Libya's Presidential Council began consultations on July 11 with the parties involved in the country's deepening political crisis, before announcing a roadmap to break the current impasse.
This is according to a meeting held by the vice-president of the Presidential Council, Abdallah Al-Lafi, with the speaker of the House of Representatives, Aguila Saleh, in the city of Al-Qobba, in the east. of Libya, in the presence of deputies Mabrouk Al-Khattabi and Ayman Seif Al-Nasr, according to a statement issued by the Presidential Council.
On July 5, the Presidential Council took the initiative to “instruct Vice-President Al-Lafi to carry out urgent consultations with the protagonists of the Libyan political scene, in order to reach a consensus on the details of a road which will put an end to the transition phase, by organizing presidential and legislative elections within a specific timeframe”.
The announcement of the Presidential Council initiative came following mass protests in a number of towns in western, eastern and southern Libya, demanding the resignation of all political institutions in place and the holding of elections without delay.
Regarding the July 11 meeting, the Libyan Presidential Council said in its statement that it “was part of the efforts of the Presidential Council to formulate an inclusive national initiative, as announced last week”.

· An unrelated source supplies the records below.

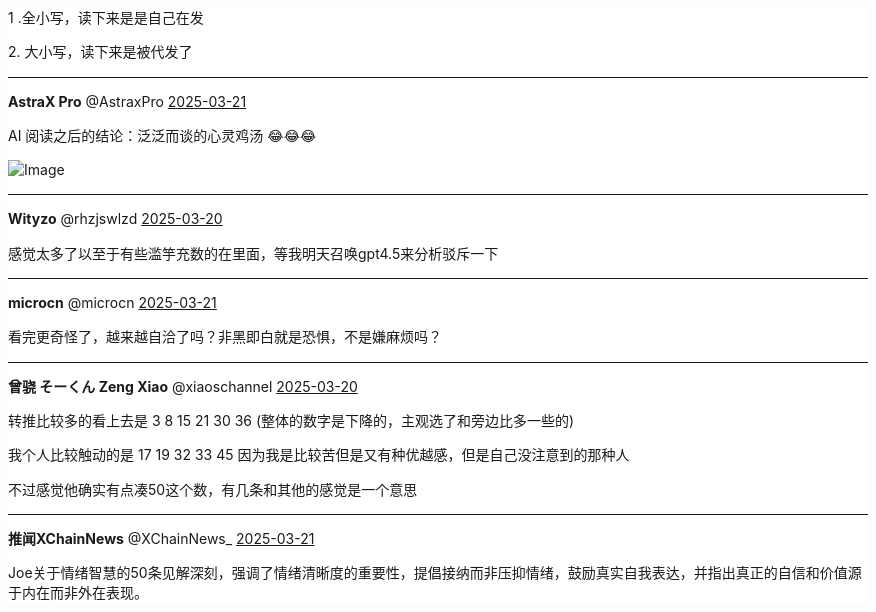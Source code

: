 1 .全小写，读下来是是自己在发

2\. 大小写，读下来是被代发了

---

**AstraX Pro** @AstraxPro [2025-03-21](https://x.com/AstraxPro/status/1902919482831753400)

AI 阅读之后的结论：泛泛而谈的心灵鸡汤 😂😂😂

![Image](https://pbs.twimg.com/media/GmiG7IgbMAEoscQ?format=jpg&name=large)

---

**Wityzo** @rhzjswlzd [2025-03-20](https://x.com/rhzjswlzd/status/1902768046768632117)

感觉太多了以至于有些滥竽充数的在里面，等我明天召唤gpt4.5来分析驳斥一下

---

**microcn** @microcn [2025-03-21](https://x.com/microcn/status/1902921665333563889)

看完更奇怪了，越来越自洽了吗？非黑即白就是恐惧，不是嫌麻烦吗？

---

**曾骁 そーくん Zeng Xiao** @xiaoschannel [2025-03-20](https://x.com/xiaoschannel/status/1902833763408830518)

转推比较多的看上去是 3 8 15 21 30 36 (整体的数字是下降的，主观选了和旁边比多一些的)

我个人比较触动的是 17 19 32 33 45 因为我是比较苦但是又有种优越感，但是自己没注意到的那种人

不过感觉他确实有点凑50这个数，有几条和其他的感觉是一个意思

---

**推闻XChainNews** @XChainNews\_ [2025-03-21](https://x.com/XChainNews_/status/1902878124099981789)

‌Joe关于情绪智慧的50条见解深刻，强调了情绪清晰度的重要性，提倡接纳而非压抑情绪，鼓励真实自我表达，并指出真正的自信和价值源于内在而非外在表现。
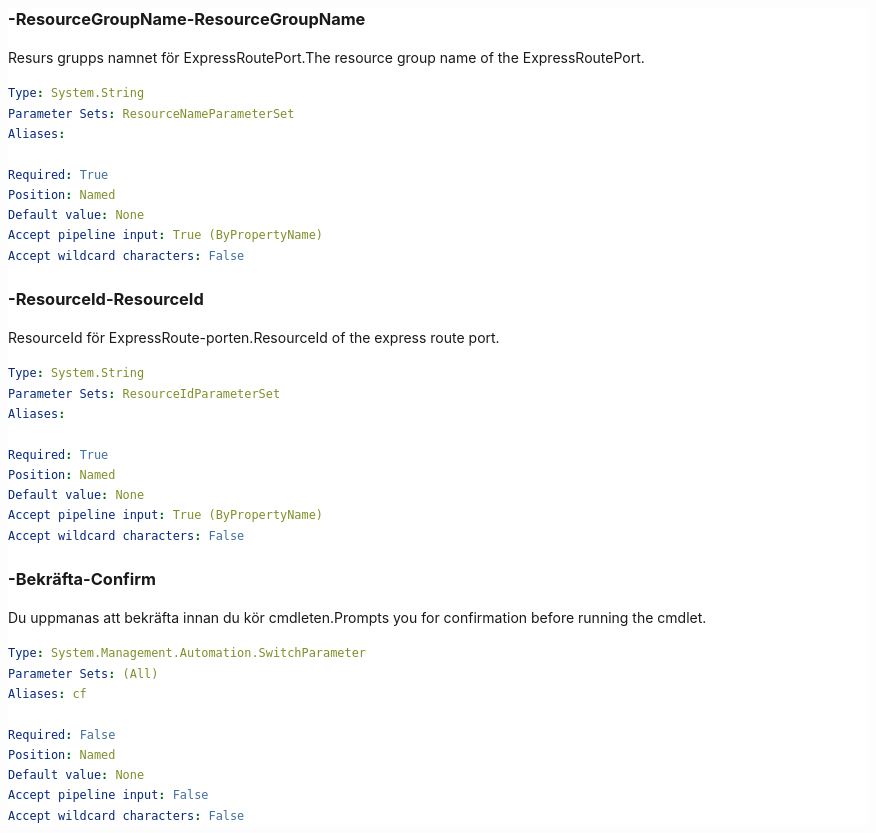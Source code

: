### <span data-ttu-id="51676-131">-ResourceGroupName</span><span class="sxs-lookup"><span data-stu-id="51676-131">-ResourceGroupName</span></span>
<span data-ttu-id="51676-132">Resurs grupps namnet för ExpressRoutePort.</span><span class="sxs-lookup"><span data-stu-id="51676-132">The resource group name of the ExpressRoutePort.</span></span>

```yaml
Type: System.String
Parameter Sets: ResourceNameParameterSet
Aliases:

Required: True
Position: Named
Default value: None
Accept pipeline input: True (ByPropertyName)
Accept wildcard characters: False
```

### <span data-ttu-id="51676-133">-ResourceId</span><span class="sxs-lookup"><span data-stu-id="51676-133">-ResourceId</span></span>
<span data-ttu-id="51676-134">ResourceId för ExpressRoute-porten.</span><span class="sxs-lookup"><span data-stu-id="51676-134">ResourceId of the express route port.</span></span>

```yaml
Type: System.String
Parameter Sets: ResourceIdParameterSet
Aliases:

Required: True
Position: Named
Default value: None
Accept pipeline input: True (ByPropertyName)
Accept wildcard characters: False
```

### <span data-ttu-id="51676-135">-Bekräfta</span><span class="sxs-lookup"><span data-stu-id="51676-135">-Confirm</span></span>
<span data-ttu-id="51676-136">Du uppmanas att bekräfta innan du kör cmdleten.</span><span class="sxs-lookup"><span data-stu-id="51676-136">Prompts you for confirmation before running the cmdlet.</span></span>

```yaml
Type: System.Management.Automation.SwitchParameter
Parameter Sets: (All)
Aliases: cf

Required: False
Position: Named
Default value: None
Accept pipeline input: False
Accept wildcard characters: False
```
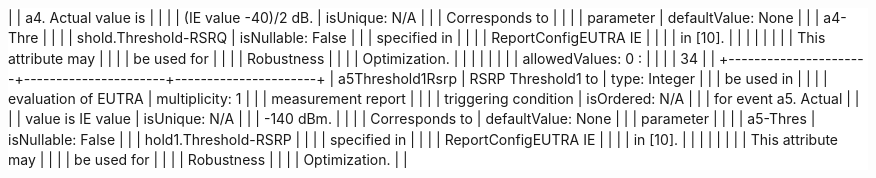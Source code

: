 |                      | a4. Actual value is  |                      |
|                      | (IE value -40)/2 dB. | isUnique: N/A        |
|                      | Corresponds to       |                      |
|                      | parameter            | defaultValue: None   |
|                      | a4-Thre              |                      |
|                      | shold.Threshold-RSRQ | isNullable: False    |
|                      | specified in         |                      |
|                      | ReportConfigEUTRA IE |                      |
|                      | in \[10\].           |                      |
|                      |                      |                      |
|                      | This attribute may   |                      |
|                      | be used for          |                      |
|                      | Robustness           |                      |
|                      | Optimization.        |                      |
|                      |                      |                      |
|                      | allowedValues: 0 :   |                      |
|                      | 34                   |                      |
+----------------------+----------------------+----------------------+
| a5Threshold1Rsrp     | RSRP Threshold1 to   | type: Integer        |
|                      | be used in           |                      |
|                      | evaluation of EUTRA  | multiplicity: 1      |
|                      | measurement report   |                      |
|                      | triggering condition | isOrdered: N/A       |
|                      | for event a5. Actual |                      |
|                      | value is IE value    | isUnique: N/A        |
|                      | -140 dBm.            |                      |
|                      | Corresponds to       | defaultValue: None   |
|                      | parameter            |                      |
|                      | a5-Thres             | isNullable: False    |
|                      | hold1.Threshold-RSRP |                      |
|                      | specified in         |                      |
|                      | ReportConfigEUTRA IE |                      |
|                      | in \[10\].           |                      |
|                      |                      |                      |
|                      | This attribute may   |                      |
|                      | be used for          |                      |
|                      | Robustness           |                      |
|                      | Optimization.        |                      |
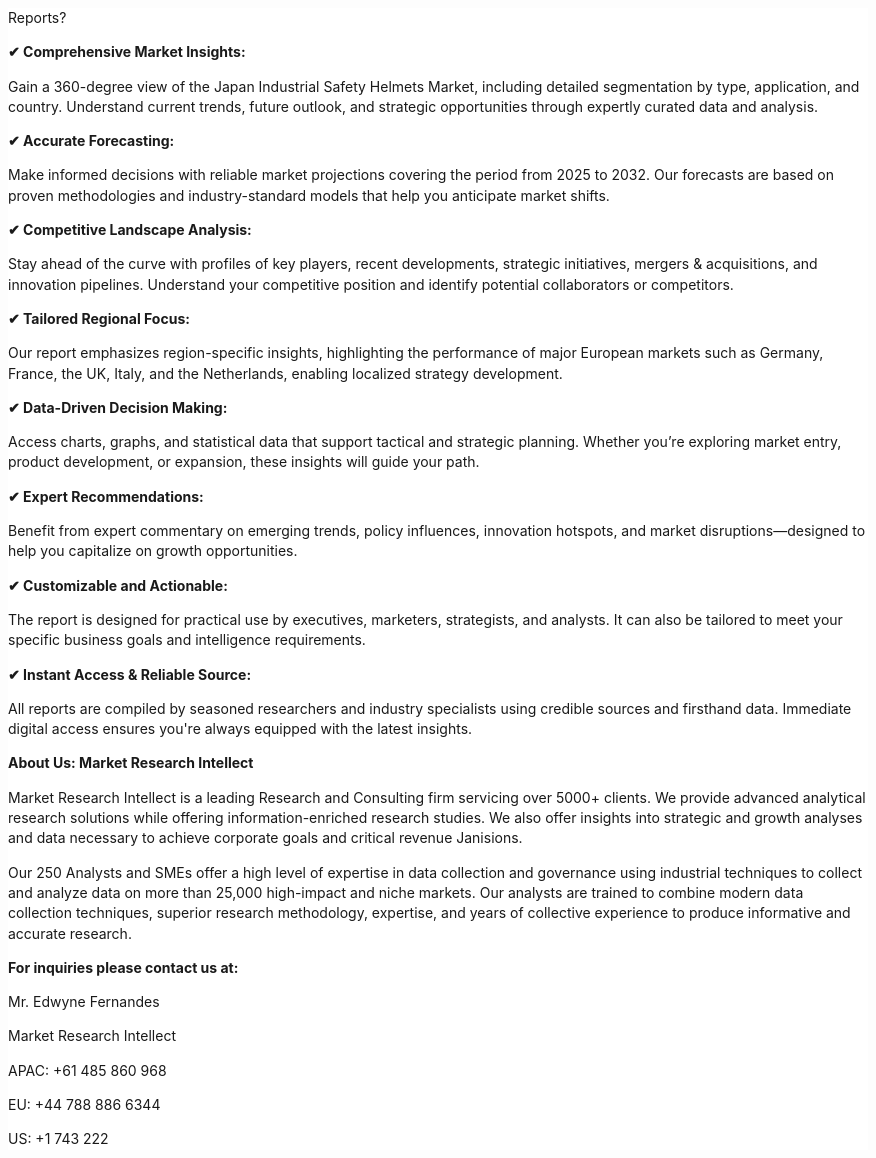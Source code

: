 Reports?</h2><p><strong>✔ Comprehensive Market Insights:</strong></p><p>Gain a 360-degree view of the Japan Industrial Safety Helmets Market, including detailed segmentation by type, application, and country. Understand current trends, future outlook, and strategic opportunities through expertly curated data and analysis.</p><p><strong>✔ Accurate Forecasting:</strong></p><p>Make informed decisions with reliable market projections covering the period from 2025 to 2032. Our forecasts are based on proven methodologies and industry-standard models that help you anticipate market shifts.</p><p><strong>✔ Competitive Landscape Analysis:</strong></p><p>Stay ahead of the curve with profiles of key players, recent developments, strategic initiatives, mergers &amp; acquisitions, and innovation pipelines. Understand your competitive position and identify potential collaborators or competitors.</p><p><strong>✔ Tailored Regional Focus:</strong></p><p>Our report emphasizes region-specific insights, highlighting the performance of major European markets such as Germany, France, the UK, Italy, and the Netherlands, enabling localized strategy development.</p><p><strong>✔ Data-Driven Decision Making:</strong></p><p>Access charts, graphs, and statistical data that support tactical and strategic planning. Whether you&rsquo;re exploring market entry, product development, or expansion, these insights will guide your path.</p><p><strong>✔ Expert Recommendations:</strong></p><p>Benefit from expert commentary on emerging trends, policy influences, innovation hotspots, and market disruptions&mdash;designed to help you capitalize on growth opportunities.</p><p><strong>✔ Customizable and Actionable:</strong></p><p>The report is designed for practical use by executives, marketers, strategists, and analysts. It can also be tailored to meet your specific business goals and intelligence requirements.</p><p><strong>✔ Instant Access &amp; Reliable Source:</strong></p><p>All reports are compiled by seasoned researchers and industry specialists using credible sources and firsthand data. Immediate digital access ensures you're always equipped with the latest insights.</p><p><strong><span class="font-[700]">About Us: Market Research Intellect</span></strong></p><p><span class="">Market Research Intellect is a leading Research and Consulting firm servicing over 5000+ clients. We provide advanced analytical research solutions while offering information-enriched research studies.&nbsp;</span>We also offer insights into strategic and growth analyses and data necessary to achieve corporate goals and critical revenue Janisions.</p><p><span class="">Our 250 Analysts and SMEs offer a high level of expertise in data collection and governance using industrial techniques to collect and analyze data on more than 25,000 high-impact and niche markets. Our analysts are trained to combine modern data collection techniques, superior research methodology, expertise, and years of collective experience to produce informative and accurate research.</span></p><p><strong>For inquiries please contact us at:</strong></p><p>Mr. Edwyne Fernandes</p><p>Market Research Intellect</p><p>APAC: +61 485 860 968</p><p>EU: +44 788 886 6344</p><p>US: +1 743 222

He added that the discussions focused on a number of topics relating to how to approach the controversial points of the draft Constitution, with a view to discussing them with the rest of the parties concerned and reaching a final version as soon as possible. .
The meeting also addressed “the need to have a single government able to complete the constitutional and electoral deadlines, in addition to the crises represented by the lack of electricity and fuel which have negatively affected the lives of citizens”.
The United Nations is working to reach a Libyan consensus on a constitutional basis under which to hold legislative and presidential elections, given fears that the country could slide back into civil war due to the presence of two antagonistic governments .
In fact, the Chamber of Representatives granted confidence in a new government chaired by Fathi Bachagha at the beginning of March.
The Prime Minister of the government of national unity, Abdelhamid Dbeibeh, meanwhile refuses to cede power except to a government that would emanate from a parliament elected by the people, in order to put an end to all the phases and instances transients.